___ Supplied records ___
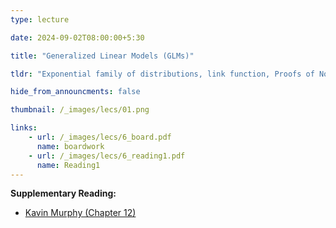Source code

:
 ```yaml
---
type: lecture

date: 2024-09-02T08:00:00+5:30

title: "Generalized Linear Models (GLMs)"

tldr: "Exponential family of distributions, link function, Proofs of Normal/Poisson/Binomial distributions in GLMs"

hide_from_announcments: false

thumbnail: /_images/lecs/01.png

links: 
    - url: /_images/lecs/6_board.pdf
      name: boardwork
    - url: /_images/lecs/6_reading1.pdf
      name: Reading1
---
```

**Supplementary Reading:**
- [Kavin Murphy (Chapter 12)](https://probml.github.io/pml-book/book1.html)
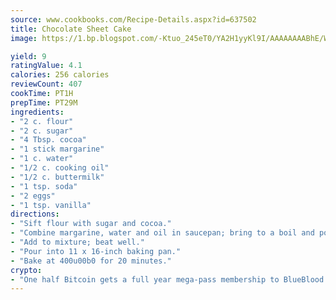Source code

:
 ```yaml
---
source: www.cookbooks.com/Recipe-Details.aspx?id=637502
title: Chocolate Sheet Cake
image: https://1.bp.blogspot.com/-Ktuo_245eT0/YA2H1yyKl9I/AAAAAAAABhE/WMoqSq2tWOcgMkPaLYZ-49h8pVDUUwFCQCLcBGAsYHQ/s307/5.png

yield: 9
ratingValue: 4.1
calories: 256 calories
reviewCount: 407
cookTime: PT1H
prepTime: PT29M
ingredients:
- "2 c. flour"
- "2 c. sugar"
- "4 Tbsp. cocoa"
- "1 stick margarine"
- "1 c. water"
- "1/2 c. cooking oil"
- "1/2 c. buttermilk"
- "1 tsp. soda"
- "2 eggs"
- "1 tsp. vanilla"
directions:
- "Sift flour with sugar and cocoa."
- "Combine margarine, water and oil in saucepan; bring to a boil and pour over flour mixture. Combine buttermilk in which soda has been dissolved with eggs and vanilla."
- "Add to mixture; beat well."
- "Pour into 11 x 16-inch baking pan."
- "Bake at 400u00b0 for 20 minutes."
crypto:
- "One half Bitcoin gets a full year mega-pass membership to BlueBlood."
---
```

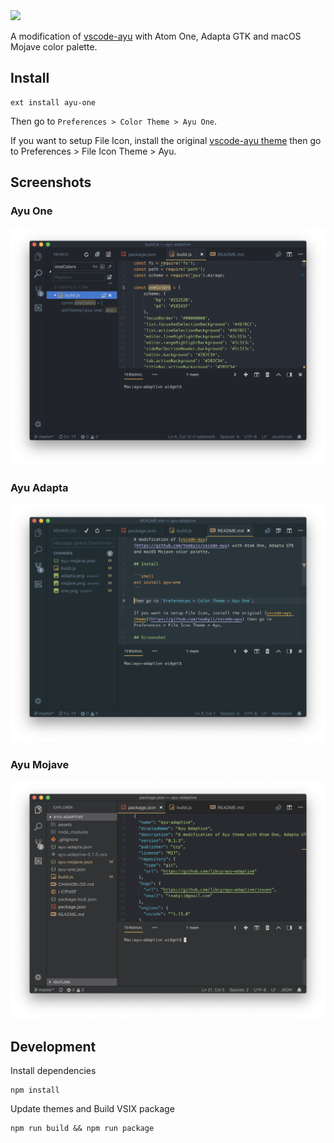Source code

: <img src="https://raw.githubusercontent.com/libcy/ayu-adaptive/master/assets/logo.png" width="120">

A modification of [vscode-ayu](https://marketplace.visualstudio.com/items?itemName=teabyii.ayu) with Atom One, Adapta GTK and macOS Mojave color palette.

## Install

```shell
ext install ayu-one
```

Then go to `Preferences > Color Theme > Ayu One`.

If you want to setup File Icon, install the original [vscode-ayu theme](https://marketplace.visualstudio.com/items?itemName=teabyii.ayu) then go to Preferences > File Icon Theme > Ayu.

## Screenshots

### Ayu One
![ayu-one](assets/one.png)

### Ayu Adapta
![ayu-adapta](assets/adapta.png)

### Ayu Mojave
![ayu-mojave](assets/mojave.png)

## Development

Install dependencies
```shell
npm install
```

Update themes and Build VSIX package
```shell
npm run build && npm run package
```

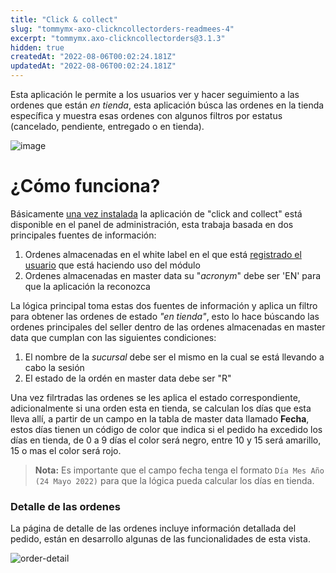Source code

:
 ```yaml
---
title: "Click & collect"
slug: "tommymx-axo-clickncollectorders-readmees-4"
excerpt: "tommymx.axo-clickncollectorders@3.1.3"
hidden: true
createdAt: "2022-08-06T00:02:24.181Z"
updatedAt: "2022-08-06T00:02:24.181Z"
---
```

Esta aplicación le permite a los usuarios ver y hacer seguimiento a las ordenes que están *en tienda*, esta aplicación búsca las ordenes en la tienda específica y muestra esas ordenes con algunos filtros por estatus (cancelado, pendiente, entregado o en tienda).

![image](https://user-images.githubusercontent.com/60228986/170093863-0d4d6c33-952f-453a-abf2-9e7eef358aec.png)


# ¿Cómo funciona?

Básicamente [una vez instalada]() la aplicación de "click and collect" está disponible en el panel de administración, esta trabaja basada en dos principales fuentes de información:

1. Ordenes almacenadas en el white label en el que está [registrado el usuario]() que está haciendo uso del módulo
2. Ordenes almacenadas en master data su "*acronym*" debe ser 'EN' para que la aplicación la reconozca

La lógica principal toma estas dos fuentes de información y aplica un filtro para obtener las ordenes de estado *"en tienda"*, esto lo hace búscando las ordenes principales del seller dentro de las ordenes almacenadas en master data que cumplan con las siguientes condiciones:

1. El nombre de la *sucursal* debe ser el mismo en la cual se está llevando a cabo la sesión
2. El estado de la ordén en master data debe ser "R"

Una vez filrtradas las ordenes se les aplica el estado correspondiente, adicionalmente si una orden esta en tienda, se calculan los días que esta lleva allí, a partir de un campo en la tabla de master data llamado **Fecha**, estos días tienen un código de color que indica si el pedido ha excedido los días en tienda, de 0 a 9 días el color será negro, entre 10 y 15 será amarillo, 15 o mas el color será rojo.

> **Nota:** Es importante que el campo fecha tenga el formato ```Día Mes Año (24 Mayo 2022)``` para que la lógica pueda calcular los días en tienda.

### Detalle de las ordenes

La página de detalle de las ordenes incluye información detallada del pedido, están en desarrollo algunas de las funcionalidades de esta vista.

![order-detail](https://user-images.githubusercontent.com/60228986/170093824-9475e894-b2a0-4fa9-880c-8eb0cfd4f522.png)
___
-- Instructions to follow --
For every line above that includes the string "sugar", copy the line.

-- Exercise solution --
- "2 c. sugar"
- "Sift flour with sugar and cocoa."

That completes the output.